_Description of the task_
Where the line containing "Acala відома у" appears, end the copy there, keeping that line; start from the first line of the entries, copy exactly, and omit pictures.

_Extracted material_
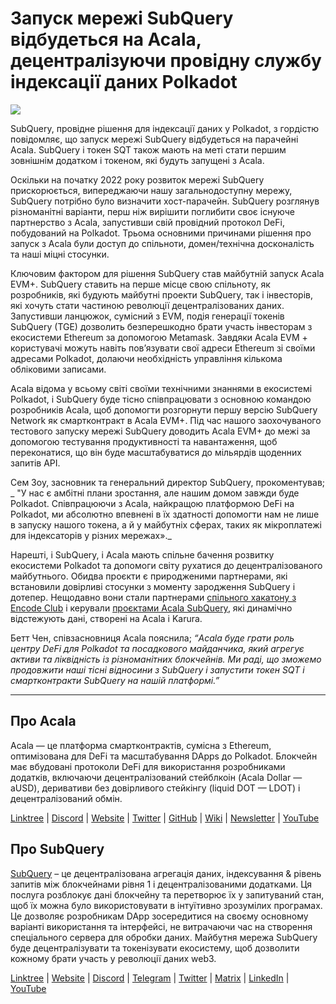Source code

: # Запуск мережі SubQuery відбудеться на Acala, децентралізуючи провідну службу індексації даних Polkadot

![](https://miro.medium.com/max/2400/1*kj_-zZcjeYdYIZVy1atYOg.gif)

SubQuery, провідне рішення для індексації даних у Polkadot, з гордістю повідомляє, що запуск мережі SubQuery відбудеться на парачейні Acala. SubQuery і токен SQT також мають на меті стати першим зовнішнім додатком і токеном, які будуть запущені з Acala.

Оскільки на початку 2022 року розвиток мережі SubQuery прискорюється, випереджаючи нашу загальнодоступну мережу, SubQuery потрібно було визначити хост-парачейн. SubQuery розглянув різноманітні варіанти, перш ніж вирішити поглибити своє існуюче партнерство з Acala, запустивши свій провідний протокол DeFi, побудований на Polkadot. Трьома основними причинами рішення про запуск з Acala були доступ до спільноти, домен/технічна досконалість та наші міцні стосунки.

Ключовим фактором для рішення SubQuery став майбутній запуск Acala EVM+. SubQuery ставить на перше місце свою спільноту, як розробників, які будують майбутні проекти SubQuery, так і інвесторів, які хочуть стати частиною революції децентралізованих даних. Запустивши ланцюжок, сумісний з EVM, подія генерації токенів SubQuery (TGE) дозволить безперешкодно брати участь інвесторам з екосистеми Ethereum за допомогою Metamask. Завдяки Acala EVM +  користувачі можуть навіть пов’язувати свої адреси Ethereum зі своїми адресами Polkadot, долаючи необхідність управління кількома обліковими записами.

Acala відома у всьому світі своїми технічними знаннями в екосистемі Polkadot, і SubQuery буде тісно співпрацювати з основною командою розробників Acala, щоб допомогти розгорнути першу версію SubQuery Network як смартконтракт в Acala EVM+. Під час нашого заохочуваного тестового запуску мережі SubQuery доводить Acala EVM+  до межі за допомогою тестування продуктивності та навантаження, щоб переконатися, що він буде масштабуватися до мільярдів щоденних запитів API.

Сем Зоу, засновник та генеральний директор SubQuery, прокоментував; _ "У нас є амбітні плани зростання, але нашим домом завжди буде Polkadot. Співпрацюючи з Acala, найкращою платформою DeFi на Polkadot, ми абсолютно впевнені в їх здатності допомогти нам не лише в запуску нашого токена, а й у майбутніх сферах, таких як мікроплатежі для індексаторів у різних мережах»._

Нарешті, і SubQuery, і Acala мають спільне бачення розвитку екосистеми Polkadot та допомоги світу рухатися до децентралізованого майбутнього. Обидва проєкти є природженими партнерами, які встановили довірливі стосунки з моменту зародження SubQuery і дотепер.  Нещодавно вони стали партнерами [спільного хакатону з Encode Club](https://medium.com/encode-club/polkadot-hack-challenges-7cfeba1a4c0e) і керували [проєктами Acala SubQuery](https://subquery.medium.com/subquery-integrates-acala-to-aggregate-and-serve-defi-data-to-polkadot-and-kusama-builders-fc9af6a7aae1), які динамічно відстежують дані, створені на Acala і Karura.

Бетт Чен, співзасновниця Acala пояснила; _“Acala буде грати роль центру DeFi для Polkadot та посадкового майданчика, який агрегує активи та ліквідність із різноманітних блокчейнів. Ми раді, що зможемо продовжити наші тісні відносини з SubQuery і запустити токен SQT і смартконтракти SubQuery на нашій платформі.”_

---

## Про Acala

Acala — це платформа смартконтрактів, сумісна з Ethereum, оптимізована для DeFi та масштабування DApps до Polkadot. Блокчейн має вбудовані протоколи DeFi для використання розробниками додатків, включаючи децентралізований стейблкоін (Acala Dollar — aUSD), деривативи без довірливого  стейкінгу (liquid DOT — LDOT) і децентралізований обмін.

[Linktree](https://linktr.ee/acalanetwork)  | [Discord](https://discord.gg/vdbFVCH)  | [Website](https://acala.network/)  | [Twitter](https://twitter.com/AcalaNetwork)  | [GitHub](https://github.com/AcalaNetwork/Acala)  | [Wiki](https://github.com/AcalaNetwork/Acala/wiki)  | [Newsletter](https://share.hsforms.com/1X9RxkXk-R62I0VNbATaDXw4h8qc)  | [YouTube](http://youtube.com/c/acalanetwork)

## Про SubQuery

[SubQuery](https://subquery.network/) – це децентралізована агрегація даних, індексування & рівень запитів між блокчейнами рівня 1 і децентралізованими додатками. Ця послуга розблокує дані блокчейну та перетворює їх у запитуваний стан, щоб їх можна було використовувати в інтуїтивно зрозумілих програмах. Це дозволяє розробникам DApp зосередитися на своєму основному варіанті використання та інтерфейсі, не витрачаючи час на створення спеціального сервера для обробки даних. Майбутня мережа SubQuery буде децентралізувати та токенізувати екосистему, щоб дозволити кожному брати участь у революції даних web3.

​​[Linktree](https://linktr.ee/subquerynetwork)  |  [Website](https://subquery.network/)  |  [Discord](https://discord.com/invite/78zg8aBSMG)  |  [Telegram](https://t.me/subquerynetwork)  |  [Twitter](https://twitter.com/subquerynetwork)  |  [Matrix](https://matrix.to/#/#subquery:matrix.org)  |  [LinkedIn](https://www.linkedin.com/company/subquery)  |  [YouTube](https://www.youtube.com/channel/UCi1a6NUUjegcLHDFLr7CqLw)
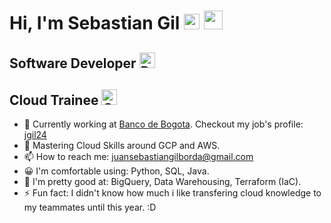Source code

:<h1> Hi, I'm Sebastian Gil <img src="https://raw.githubusercontent.com/Tarikul-Islam-Anik/Animated-Fluent-Emojis/master/Emojis/Smilies/Beaming%20Face%20with%20Smiling%20Eyes.png" alt="Beaming Face with Smiling Eyes" width="25" height="25" /> <img src="https://raw.githubusercontent.com/iampavangandhi/iampavangandhi/master/gifs/Hi.gif" width="30px"></h1>
<h2>Software Developer <img src="https://raw.githubusercontent.com/Tarikul-Islam-Anik/Animated-Fluent-Emojis/master/Emojis/Smilies/Robot.png" alt="Robot" width="25" height="25" /></h2>
<h2>Cloud Trainee <img src="https://raw.githubusercontent.com/Tarikul-Islam-Anik/Animated-Fluent-Emojis/master/Emojis/Travel%20and%20places/Cloud%20with%20Snow.png" alt="Cloud with Snow" width="25" height="25" /></h2>

- 💼 Currently working at [Banco de Bogota](https://www.bancodebogota.com/personas). Checkout my job's profile: [jgil24](https://github.com/jgil24)
- 🌱 Mastering Cloud Skills around GCP and AWS.
- 📫 How to reach me: juansebastiangilborda@gmail.com
- 😀 I'm comfortable using: Python, SQL, Java.
- 💪 I'm pretty good at: BigQuery, Data Warehousing, Terraform (IaC).
- ⚡ Fun fact: I didn't know how much i like transfering cloud knowledge to my teammates until this year. :D

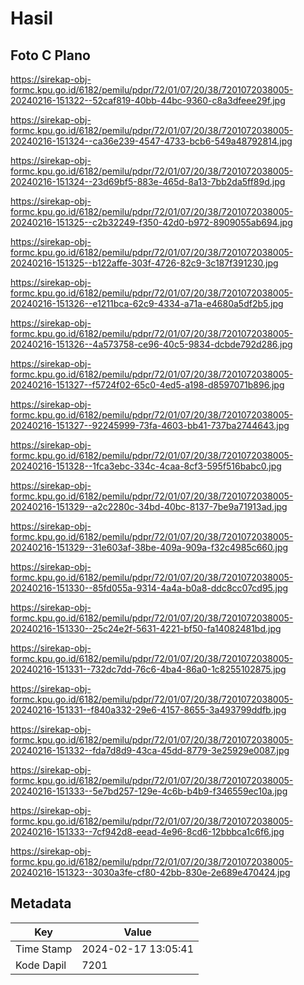 # Hasil

## Foto C Plano

https://sirekap-obj-formc.kpu.go.id/6182/pemilu/pdpr/72/01/07/20/38/7201072038005-20240216-151322--52caf819-40bb-44bc-9360-c8a3dfeee29f.jpg

https://sirekap-obj-formc.kpu.go.id/6182/pemilu/pdpr/72/01/07/20/38/7201072038005-20240216-151324--ca36e239-4547-4733-bcb6-549a48792814.jpg

https://sirekap-obj-formc.kpu.go.id/6182/pemilu/pdpr/72/01/07/20/38/7201072038005-20240216-151324--23d69bf5-883e-465d-8a13-7bb2da5ff89d.jpg

https://sirekap-obj-formc.kpu.go.id/6182/pemilu/pdpr/72/01/07/20/38/7201072038005-20240216-151325--c2b32249-f350-42d0-b972-8909055ab694.jpg

https://sirekap-obj-formc.kpu.go.id/6182/pemilu/pdpr/72/01/07/20/38/7201072038005-20240216-151325--b122affe-303f-4726-82c9-3c187f391230.jpg

https://sirekap-obj-formc.kpu.go.id/6182/pemilu/pdpr/72/01/07/20/38/7201072038005-20240216-151326--e1211bca-62c9-4334-a71a-e4680a5df2b5.jpg

https://sirekap-obj-formc.kpu.go.id/6182/pemilu/pdpr/72/01/07/20/38/7201072038005-20240216-151326--4a573758-ce96-40c5-9834-dcbde792d286.jpg

https://sirekap-obj-formc.kpu.go.id/6182/pemilu/pdpr/72/01/07/20/38/7201072038005-20240216-151327--f5724f02-65c0-4ed5-a198-d8597071b896.jpg

https://sirekap-obj-formc.kpu.go.id/6182/pemilu/pdpr/72/01/07/20/38/7201072038005-20240216-151327--92245999-73fa-4603-bb41-737ba2744643.jpg

https://sirekap-obj-formc.kpu.go.id/6182/pemilu/pdpr/72/01/07/20/38/7201072038005-20240216-151328--1fca3ebc-334c-4caa-8cf3-595f516babc0.jpg

https://sirekap-obj-formc.kpu.go.id/6182/pemilu/pdpr/72/01/07/20/38/7201072038005-20240216-151329--a2c2280c-34bd-40bc-8137-7be9a71913ad.jpg

https://sirekap-obj-formc.kpu.go.id/6182/pemilu/pdpr/72/01/07/20/38/7201072038005-20240216-151329--31e603af-38be-409a-909a-f32c4985c660.jpg

https://sirekap-obj-formc.kpu.go.id/6182/pemilu/pdpr/72/01/07/20/38/7201072038005-20240216-151330--85fd055a-9314-4a4a-b0a8-ddc8cc07cd95.jpg

https://sirekap-obj-formc.kpu.go.id/6182/pemilu/pdpr/72/01/07/20/38/7201072038005-20240216-151330--25c24e2f-5631-4221-bf50-fa14082481bd.jpg

https://sirekap-obj-formc.kpu.go.id/6182/pemilu/pdpr/72/01/07/20/38/7201072038005-20240216-151331--732dc7dd-76c6-4ba4-86a0-1c8255102875.jpg

https://sirekap-obj-formc.kpu.go.id/6182/pemilu/pdpr/72/01/07/20/38/7201072038005-20240216-151331--f840a332-29e6-4157-8655-3a493799ddfb.jpg

https://sirekap-obj-formc.kpu.go.id/6182/pemilu/pdpr/72/01/07/20/38/7201072038005-20240216-151332--fda7d8d9-43ca-45dd-8779-3e25929e0087.jpg

https://sirekap-obj-formc.kpu.go.id/6182/pemilu/pdpr/72/01/07/20/38/7201072038005-20240216-151333--5e7bd257-129e-4c6b-b4b9-f346559ec10a.jpg

https://sirekap-obj-formc.kpu.go.id/6182/pemilu/pdpr/72/01/07/20/38/7201072038005-20240216-151333--7cf942d8-eead-4e96-8cd6-12bbbca1c6f6.jpg

https://sirekap-obj-formc.kpu.go.id/6182/pemilu/pdpr/72/01/07/20/38/7201072038005-20240216-151323--3030a3fe-cf80-42bb-830e-2e689e470424.jpg


## Metadata

| Key        | Value               |
| ---------- | ------------------- |
| Time Stamp | 2024-02-17 13:05:41 |
| Kode Dapil | 7201                |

_Solution to this problem_
Source code

: # Запуск мережі SubQuery відбудеться на Acala, децентралізуючи провідну службу індексації даних Polkadot

![](https://miro.medium.com/max/2400/1*kj_-zZcjeYdYIZVy1atYOg.gif)

SubQuery, провідне рішення для індексації даних у Polkadot, з гордістю повідомляє, що запуск мережі SubQuery відбудеться на парачейні Acala. SubQuery і токен SQT також мають на меті стати першим зовнішнім додатком і токеном, які будуть запущені з Acala.

Оскільки на початку 2022 року розвиток мережі SubQuery прискорюється, випереджаючи нашу загальнодоступну мережу, SubQuery потрібно було визначити хост-парачейн. SubQuery розглянув різноманітні варіанти, перш ніж вирішити поглибити своє існуюче партнерство з Acala, запустивши свій провідний протокол DeFi, побудований на Polkadot. Трьома основними причинами рішення про запуск з Acala були доступ до спільноти, домен/технічна досконалість та наші міцні стосунки.

Ключовим фактором для рішення SubQuery став майбутній запуск Acala EVM+. SubQuery ставить на перше місце свою спільноту, як розробників, які будують майбутні проекти SubQuery, так і інвесторів, які хочуть стати частиною революції децентралізованих даних. Запустивши ланцюжок, сумісний з EVM, подія генерації токенів SubQuery (TGE) дозволить безперешкодно брати участь інвесторам з екосистеми Ethereum за допомогою Metamask. Завдяки Acala EVM +  користувачі можуть навіть пов’язувати свої адреси Ethereum зі своїми адресами Polkadot, долаючи необхідність управління кількома обліковими записами.

Acala відома у всьому світі своїми технічними знаннями в екосистемі Polkadot, і SubQuery буде тісно співпрацювати з основною командою розробників Acala, щоб допомогти розгорнути першу версію SubQuery Network як смартконтракт в Acala EVM+. Під час нашого заохочуваного тестового запуску мережі SubQuery доводить Acala EVM+  до межі за допомогою тестування продуктивності та навантаження, щоб переконатися, що він буде масштабуватися до мільярдів щоденних запитів API.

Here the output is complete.